Editoria

Meta spegne le notizie in Canada per non pagare gli editori

Il Canada impone gli over the top di pagare per i contenuti condivisi sulle loro piattaforme, Facebook adesso oscura i media nazionali e impedirà la pubblicazione di link e l’accesso ai siti dei quotidiani e dei media nordamericani.

Mark Zuckerberg si rende protagonista di un nuovo, spiacevolissimo, atto della guerra tra giganti del web e mondo dell’informazione. E lo fa dopo aver “minacciato” l’Europa di abbandonare il mercato.
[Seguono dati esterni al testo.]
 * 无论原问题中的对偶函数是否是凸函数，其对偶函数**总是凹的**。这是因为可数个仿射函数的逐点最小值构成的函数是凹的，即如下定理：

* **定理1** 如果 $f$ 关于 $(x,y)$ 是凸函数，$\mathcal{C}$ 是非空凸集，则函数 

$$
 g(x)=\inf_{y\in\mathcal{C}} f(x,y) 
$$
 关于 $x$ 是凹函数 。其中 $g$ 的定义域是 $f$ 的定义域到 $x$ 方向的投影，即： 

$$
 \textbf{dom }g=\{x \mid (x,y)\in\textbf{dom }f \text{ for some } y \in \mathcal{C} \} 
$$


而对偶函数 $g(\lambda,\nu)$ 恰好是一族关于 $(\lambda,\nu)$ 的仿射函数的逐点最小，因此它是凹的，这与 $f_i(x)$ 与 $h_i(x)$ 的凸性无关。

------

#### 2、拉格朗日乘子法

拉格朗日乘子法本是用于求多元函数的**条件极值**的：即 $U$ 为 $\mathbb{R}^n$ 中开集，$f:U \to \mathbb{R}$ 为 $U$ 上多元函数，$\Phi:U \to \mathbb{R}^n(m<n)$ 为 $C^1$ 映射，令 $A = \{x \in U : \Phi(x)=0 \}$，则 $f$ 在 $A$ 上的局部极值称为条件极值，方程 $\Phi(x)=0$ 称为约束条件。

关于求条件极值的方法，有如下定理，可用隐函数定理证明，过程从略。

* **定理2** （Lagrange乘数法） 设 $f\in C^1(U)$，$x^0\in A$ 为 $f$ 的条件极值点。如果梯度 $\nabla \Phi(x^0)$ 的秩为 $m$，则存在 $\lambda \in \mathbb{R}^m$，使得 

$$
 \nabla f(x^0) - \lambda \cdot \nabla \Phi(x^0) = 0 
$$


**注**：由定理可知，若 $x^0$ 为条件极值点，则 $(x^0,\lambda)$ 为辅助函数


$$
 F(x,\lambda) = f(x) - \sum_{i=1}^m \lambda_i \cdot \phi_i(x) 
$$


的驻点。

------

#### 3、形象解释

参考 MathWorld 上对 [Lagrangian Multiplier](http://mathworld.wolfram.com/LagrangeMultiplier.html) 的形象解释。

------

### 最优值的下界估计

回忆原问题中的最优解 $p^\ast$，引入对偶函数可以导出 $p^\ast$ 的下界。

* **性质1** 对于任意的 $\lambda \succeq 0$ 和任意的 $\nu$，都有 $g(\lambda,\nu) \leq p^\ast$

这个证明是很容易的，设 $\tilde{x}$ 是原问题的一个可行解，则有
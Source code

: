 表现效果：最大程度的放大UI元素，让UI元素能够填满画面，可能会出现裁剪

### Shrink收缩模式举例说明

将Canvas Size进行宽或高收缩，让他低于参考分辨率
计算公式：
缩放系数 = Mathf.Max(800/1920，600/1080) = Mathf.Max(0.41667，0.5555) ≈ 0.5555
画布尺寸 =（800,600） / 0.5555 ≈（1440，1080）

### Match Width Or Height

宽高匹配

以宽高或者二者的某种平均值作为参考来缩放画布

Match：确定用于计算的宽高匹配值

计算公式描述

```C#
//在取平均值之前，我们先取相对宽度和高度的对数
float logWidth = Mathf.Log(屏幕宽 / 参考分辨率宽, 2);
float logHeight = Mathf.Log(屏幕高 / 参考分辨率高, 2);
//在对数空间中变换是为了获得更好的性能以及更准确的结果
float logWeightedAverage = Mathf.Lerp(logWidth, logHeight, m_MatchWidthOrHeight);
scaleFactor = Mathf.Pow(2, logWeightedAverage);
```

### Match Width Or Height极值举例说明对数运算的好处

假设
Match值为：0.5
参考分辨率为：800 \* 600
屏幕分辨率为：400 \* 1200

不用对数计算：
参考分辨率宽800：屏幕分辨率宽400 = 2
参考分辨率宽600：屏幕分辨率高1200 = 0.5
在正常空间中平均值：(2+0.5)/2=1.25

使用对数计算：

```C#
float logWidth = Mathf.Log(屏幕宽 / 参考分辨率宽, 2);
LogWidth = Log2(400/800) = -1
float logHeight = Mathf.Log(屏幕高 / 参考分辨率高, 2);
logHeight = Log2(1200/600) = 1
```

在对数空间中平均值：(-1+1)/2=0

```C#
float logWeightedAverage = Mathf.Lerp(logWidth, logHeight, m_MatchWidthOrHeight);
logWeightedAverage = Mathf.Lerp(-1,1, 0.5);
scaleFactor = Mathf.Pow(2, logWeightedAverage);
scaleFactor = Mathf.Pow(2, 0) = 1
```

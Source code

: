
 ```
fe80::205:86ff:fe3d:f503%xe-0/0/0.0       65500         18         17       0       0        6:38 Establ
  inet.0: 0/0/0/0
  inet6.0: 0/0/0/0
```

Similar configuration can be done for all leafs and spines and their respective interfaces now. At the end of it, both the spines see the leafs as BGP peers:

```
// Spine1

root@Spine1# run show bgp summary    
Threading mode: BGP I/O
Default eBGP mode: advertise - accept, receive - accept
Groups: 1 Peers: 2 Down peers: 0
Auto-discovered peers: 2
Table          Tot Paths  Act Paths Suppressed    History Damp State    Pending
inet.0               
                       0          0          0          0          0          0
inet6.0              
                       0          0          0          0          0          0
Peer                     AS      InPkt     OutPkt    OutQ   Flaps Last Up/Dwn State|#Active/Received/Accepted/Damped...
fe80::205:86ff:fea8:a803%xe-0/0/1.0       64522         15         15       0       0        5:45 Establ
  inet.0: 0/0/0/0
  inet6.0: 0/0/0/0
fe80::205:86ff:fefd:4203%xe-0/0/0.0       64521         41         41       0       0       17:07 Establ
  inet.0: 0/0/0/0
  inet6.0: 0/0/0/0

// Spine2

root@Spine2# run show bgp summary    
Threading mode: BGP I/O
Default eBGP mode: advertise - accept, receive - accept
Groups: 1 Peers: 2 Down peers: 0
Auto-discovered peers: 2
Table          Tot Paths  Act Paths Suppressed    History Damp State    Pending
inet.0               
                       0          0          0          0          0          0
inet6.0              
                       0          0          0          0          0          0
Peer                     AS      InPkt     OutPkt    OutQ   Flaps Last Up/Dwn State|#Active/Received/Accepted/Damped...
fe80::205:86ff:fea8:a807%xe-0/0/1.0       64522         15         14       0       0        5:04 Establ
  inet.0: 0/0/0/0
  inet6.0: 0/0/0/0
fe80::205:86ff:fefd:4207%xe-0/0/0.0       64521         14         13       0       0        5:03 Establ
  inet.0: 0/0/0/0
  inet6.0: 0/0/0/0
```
Per Menlo Park il “ban” ai giornali sarà applicato su Fb e anche su Instagram.

La scelta di Meta è arrivata dopo l’arrivo della nuova legge che imporrà alle major digitali un accordo commerciale “equo” con i media canadesi. Altrimenti, ogni volta, dovranno sottoporsi a un arbitrato. La risposta di Facebook e di Google, convitato di pietra della questione, è stata quella di avviare una sperimentazione. A una percentuale di utenti è stato limitato l’accesso alle notizie. Trudeau, già a suo tempo, bollò l’iniziativa come “irresponsabile” e “fuori dal mondo”. Lo scontro, intanto, si è fatto totale.